▶ Problem to solve
Tally the lines below that contain the word "venv". Only the total should be given.

(Stored data)
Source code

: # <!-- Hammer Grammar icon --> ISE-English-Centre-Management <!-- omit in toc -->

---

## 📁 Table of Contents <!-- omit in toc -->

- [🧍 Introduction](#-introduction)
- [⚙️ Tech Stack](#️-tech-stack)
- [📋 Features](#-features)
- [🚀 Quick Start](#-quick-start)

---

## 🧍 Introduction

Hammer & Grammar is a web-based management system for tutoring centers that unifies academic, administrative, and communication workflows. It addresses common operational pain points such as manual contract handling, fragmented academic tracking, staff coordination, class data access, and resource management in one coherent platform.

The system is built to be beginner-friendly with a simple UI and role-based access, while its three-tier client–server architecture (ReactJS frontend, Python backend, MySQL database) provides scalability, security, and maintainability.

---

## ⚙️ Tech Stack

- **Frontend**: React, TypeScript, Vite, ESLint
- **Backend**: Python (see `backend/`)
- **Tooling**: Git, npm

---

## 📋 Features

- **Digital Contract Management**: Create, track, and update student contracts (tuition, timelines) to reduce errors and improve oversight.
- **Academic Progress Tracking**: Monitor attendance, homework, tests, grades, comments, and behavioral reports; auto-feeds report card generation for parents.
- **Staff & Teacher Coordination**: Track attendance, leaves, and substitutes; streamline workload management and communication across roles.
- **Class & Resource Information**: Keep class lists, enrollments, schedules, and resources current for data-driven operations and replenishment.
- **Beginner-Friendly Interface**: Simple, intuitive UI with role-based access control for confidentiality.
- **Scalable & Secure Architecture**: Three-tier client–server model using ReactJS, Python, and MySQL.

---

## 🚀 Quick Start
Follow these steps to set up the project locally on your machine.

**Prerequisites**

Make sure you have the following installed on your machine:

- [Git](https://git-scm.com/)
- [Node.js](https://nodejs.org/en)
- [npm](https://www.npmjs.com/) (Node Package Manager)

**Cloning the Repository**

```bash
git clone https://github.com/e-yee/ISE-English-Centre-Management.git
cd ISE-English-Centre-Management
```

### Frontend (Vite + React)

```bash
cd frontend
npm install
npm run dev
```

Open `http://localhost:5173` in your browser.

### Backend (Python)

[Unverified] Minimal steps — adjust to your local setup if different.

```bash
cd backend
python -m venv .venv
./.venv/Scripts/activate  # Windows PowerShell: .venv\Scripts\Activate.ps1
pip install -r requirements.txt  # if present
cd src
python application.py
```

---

==

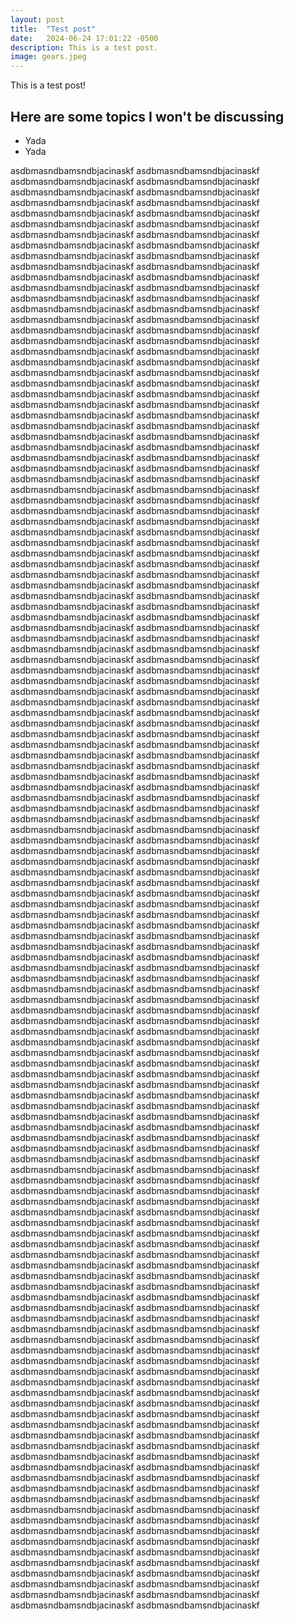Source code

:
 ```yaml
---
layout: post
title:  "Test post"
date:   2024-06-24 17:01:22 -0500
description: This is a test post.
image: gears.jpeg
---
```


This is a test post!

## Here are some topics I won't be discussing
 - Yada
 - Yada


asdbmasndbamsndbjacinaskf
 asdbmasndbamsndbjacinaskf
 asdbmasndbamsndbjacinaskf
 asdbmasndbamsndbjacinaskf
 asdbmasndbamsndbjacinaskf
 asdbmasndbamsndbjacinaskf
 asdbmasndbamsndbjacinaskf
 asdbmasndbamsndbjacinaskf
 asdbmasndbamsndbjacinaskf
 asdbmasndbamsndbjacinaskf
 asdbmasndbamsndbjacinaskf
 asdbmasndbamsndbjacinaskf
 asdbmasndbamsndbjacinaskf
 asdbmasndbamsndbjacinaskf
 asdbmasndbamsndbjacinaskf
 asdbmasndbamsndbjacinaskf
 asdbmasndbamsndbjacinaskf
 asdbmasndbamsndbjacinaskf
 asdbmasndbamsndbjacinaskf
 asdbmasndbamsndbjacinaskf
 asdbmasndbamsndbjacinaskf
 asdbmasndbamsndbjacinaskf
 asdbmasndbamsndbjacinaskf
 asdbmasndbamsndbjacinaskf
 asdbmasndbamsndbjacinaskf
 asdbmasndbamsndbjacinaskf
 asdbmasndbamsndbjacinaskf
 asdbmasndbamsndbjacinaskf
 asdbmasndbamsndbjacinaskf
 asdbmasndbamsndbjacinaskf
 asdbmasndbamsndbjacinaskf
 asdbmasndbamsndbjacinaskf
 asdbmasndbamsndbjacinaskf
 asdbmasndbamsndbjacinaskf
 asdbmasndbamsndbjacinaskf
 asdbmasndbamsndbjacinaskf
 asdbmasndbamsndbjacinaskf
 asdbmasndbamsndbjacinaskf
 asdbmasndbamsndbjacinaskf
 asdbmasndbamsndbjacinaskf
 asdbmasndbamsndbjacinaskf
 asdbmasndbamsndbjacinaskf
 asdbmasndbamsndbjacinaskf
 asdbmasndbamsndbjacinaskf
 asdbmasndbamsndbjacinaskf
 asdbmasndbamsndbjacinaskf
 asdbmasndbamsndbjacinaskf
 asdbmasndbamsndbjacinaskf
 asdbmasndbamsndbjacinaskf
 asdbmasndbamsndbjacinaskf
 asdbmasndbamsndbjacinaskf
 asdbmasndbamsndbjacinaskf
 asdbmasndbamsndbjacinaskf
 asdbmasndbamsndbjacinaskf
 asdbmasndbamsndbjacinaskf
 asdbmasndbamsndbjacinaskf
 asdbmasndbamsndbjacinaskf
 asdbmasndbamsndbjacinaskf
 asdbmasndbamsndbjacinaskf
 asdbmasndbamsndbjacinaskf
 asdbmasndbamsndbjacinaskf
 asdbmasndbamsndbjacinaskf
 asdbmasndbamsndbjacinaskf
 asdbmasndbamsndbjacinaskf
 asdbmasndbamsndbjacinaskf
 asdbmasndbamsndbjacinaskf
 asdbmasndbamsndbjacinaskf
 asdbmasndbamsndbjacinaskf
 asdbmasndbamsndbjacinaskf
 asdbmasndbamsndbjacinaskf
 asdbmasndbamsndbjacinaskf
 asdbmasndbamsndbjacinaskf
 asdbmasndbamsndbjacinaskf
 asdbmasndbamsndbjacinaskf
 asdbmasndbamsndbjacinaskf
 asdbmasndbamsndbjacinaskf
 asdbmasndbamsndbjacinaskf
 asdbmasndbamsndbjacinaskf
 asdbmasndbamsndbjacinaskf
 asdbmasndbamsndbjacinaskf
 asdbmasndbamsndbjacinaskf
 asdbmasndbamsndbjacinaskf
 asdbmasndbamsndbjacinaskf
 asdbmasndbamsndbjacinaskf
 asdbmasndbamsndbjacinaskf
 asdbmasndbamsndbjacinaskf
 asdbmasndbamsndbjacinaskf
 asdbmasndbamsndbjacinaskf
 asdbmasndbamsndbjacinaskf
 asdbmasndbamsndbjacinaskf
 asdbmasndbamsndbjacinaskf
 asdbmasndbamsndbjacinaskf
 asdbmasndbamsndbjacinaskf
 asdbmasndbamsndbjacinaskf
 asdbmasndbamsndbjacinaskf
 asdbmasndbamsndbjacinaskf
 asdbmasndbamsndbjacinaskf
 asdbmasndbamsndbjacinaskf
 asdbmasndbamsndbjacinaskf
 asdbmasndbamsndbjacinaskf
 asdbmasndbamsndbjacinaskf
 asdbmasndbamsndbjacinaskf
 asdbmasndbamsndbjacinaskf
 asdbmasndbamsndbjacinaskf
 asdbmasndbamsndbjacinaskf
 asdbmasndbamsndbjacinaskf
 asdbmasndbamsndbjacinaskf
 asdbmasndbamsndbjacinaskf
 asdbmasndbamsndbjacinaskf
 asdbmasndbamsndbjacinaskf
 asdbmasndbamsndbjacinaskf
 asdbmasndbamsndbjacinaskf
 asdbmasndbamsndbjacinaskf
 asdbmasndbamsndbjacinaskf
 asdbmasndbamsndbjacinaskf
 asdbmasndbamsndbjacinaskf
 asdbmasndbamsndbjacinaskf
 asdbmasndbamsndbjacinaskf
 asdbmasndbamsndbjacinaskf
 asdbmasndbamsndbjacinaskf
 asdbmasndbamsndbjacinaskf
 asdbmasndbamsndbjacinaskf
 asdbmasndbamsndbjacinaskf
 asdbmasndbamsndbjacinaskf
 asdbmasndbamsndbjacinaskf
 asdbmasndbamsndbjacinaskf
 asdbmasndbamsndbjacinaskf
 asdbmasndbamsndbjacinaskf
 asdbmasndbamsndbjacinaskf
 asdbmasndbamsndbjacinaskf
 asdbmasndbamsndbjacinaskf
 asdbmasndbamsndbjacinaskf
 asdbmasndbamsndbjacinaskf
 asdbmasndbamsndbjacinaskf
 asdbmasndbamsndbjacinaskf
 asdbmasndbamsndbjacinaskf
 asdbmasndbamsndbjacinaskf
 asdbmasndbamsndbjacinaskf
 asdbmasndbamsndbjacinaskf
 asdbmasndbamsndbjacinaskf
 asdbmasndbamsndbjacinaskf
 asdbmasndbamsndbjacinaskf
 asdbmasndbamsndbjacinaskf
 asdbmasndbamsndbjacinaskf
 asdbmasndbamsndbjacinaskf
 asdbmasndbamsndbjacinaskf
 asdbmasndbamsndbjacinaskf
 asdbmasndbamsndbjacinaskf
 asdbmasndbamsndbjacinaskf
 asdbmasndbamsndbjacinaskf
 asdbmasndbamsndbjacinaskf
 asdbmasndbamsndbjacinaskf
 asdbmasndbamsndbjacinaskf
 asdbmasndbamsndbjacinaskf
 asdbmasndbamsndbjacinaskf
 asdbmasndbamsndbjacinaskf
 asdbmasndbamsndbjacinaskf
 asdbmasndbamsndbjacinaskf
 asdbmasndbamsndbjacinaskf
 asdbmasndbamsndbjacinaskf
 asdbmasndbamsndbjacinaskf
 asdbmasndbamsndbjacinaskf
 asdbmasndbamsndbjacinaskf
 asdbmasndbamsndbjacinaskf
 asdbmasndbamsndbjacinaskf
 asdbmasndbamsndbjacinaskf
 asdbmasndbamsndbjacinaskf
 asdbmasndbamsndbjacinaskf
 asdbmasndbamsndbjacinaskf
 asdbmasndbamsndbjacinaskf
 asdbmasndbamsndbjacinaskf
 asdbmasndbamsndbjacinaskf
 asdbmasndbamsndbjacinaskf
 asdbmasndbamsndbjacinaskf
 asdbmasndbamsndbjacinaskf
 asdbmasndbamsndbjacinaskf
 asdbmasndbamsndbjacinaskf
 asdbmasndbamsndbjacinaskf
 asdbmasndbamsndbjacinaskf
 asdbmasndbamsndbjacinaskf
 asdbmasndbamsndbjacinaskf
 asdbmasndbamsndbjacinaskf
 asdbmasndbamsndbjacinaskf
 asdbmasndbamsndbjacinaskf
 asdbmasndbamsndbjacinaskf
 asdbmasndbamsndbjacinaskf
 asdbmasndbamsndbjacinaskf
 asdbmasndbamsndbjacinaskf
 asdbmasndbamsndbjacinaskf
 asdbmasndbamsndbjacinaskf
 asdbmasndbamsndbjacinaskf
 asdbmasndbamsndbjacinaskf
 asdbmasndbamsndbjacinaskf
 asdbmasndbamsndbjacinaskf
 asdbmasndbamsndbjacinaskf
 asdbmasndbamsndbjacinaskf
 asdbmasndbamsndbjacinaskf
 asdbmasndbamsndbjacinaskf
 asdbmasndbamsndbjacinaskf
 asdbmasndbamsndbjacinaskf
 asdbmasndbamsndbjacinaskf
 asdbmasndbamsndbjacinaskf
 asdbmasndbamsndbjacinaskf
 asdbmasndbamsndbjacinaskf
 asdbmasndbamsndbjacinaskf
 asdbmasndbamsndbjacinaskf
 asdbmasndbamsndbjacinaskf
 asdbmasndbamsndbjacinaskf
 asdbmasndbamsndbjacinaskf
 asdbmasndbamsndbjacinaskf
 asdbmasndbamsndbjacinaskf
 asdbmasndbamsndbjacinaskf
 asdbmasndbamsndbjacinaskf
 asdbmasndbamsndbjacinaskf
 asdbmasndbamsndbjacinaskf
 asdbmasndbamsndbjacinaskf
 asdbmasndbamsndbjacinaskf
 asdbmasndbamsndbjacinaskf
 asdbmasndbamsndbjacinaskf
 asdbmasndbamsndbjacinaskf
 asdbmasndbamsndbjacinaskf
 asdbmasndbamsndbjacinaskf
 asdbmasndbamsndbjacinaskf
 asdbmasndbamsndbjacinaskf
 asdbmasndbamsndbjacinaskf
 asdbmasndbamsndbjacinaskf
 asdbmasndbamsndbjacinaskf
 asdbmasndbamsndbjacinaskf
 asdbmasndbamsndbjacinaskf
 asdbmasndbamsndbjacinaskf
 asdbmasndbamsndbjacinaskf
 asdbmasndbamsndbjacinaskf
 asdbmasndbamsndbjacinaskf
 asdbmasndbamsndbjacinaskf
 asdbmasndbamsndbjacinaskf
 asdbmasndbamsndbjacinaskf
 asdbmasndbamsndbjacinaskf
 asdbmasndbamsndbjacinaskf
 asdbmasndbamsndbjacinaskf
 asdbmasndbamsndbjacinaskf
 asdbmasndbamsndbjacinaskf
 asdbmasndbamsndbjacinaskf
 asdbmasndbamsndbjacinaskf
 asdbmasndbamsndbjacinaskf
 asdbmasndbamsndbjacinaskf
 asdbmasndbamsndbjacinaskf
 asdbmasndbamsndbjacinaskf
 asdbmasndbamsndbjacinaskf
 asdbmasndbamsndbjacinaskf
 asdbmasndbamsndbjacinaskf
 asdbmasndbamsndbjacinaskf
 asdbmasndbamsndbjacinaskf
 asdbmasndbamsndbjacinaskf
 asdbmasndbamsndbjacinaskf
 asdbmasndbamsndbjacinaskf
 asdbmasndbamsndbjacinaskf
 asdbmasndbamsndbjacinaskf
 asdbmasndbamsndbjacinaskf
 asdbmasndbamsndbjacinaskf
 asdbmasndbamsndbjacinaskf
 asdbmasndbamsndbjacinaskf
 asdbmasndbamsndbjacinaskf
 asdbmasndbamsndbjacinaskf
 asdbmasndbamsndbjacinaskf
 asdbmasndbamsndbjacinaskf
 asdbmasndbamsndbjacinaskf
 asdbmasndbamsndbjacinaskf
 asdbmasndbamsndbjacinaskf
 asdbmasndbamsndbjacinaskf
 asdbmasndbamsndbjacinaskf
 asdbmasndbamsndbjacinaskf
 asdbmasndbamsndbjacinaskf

▶ The answer
2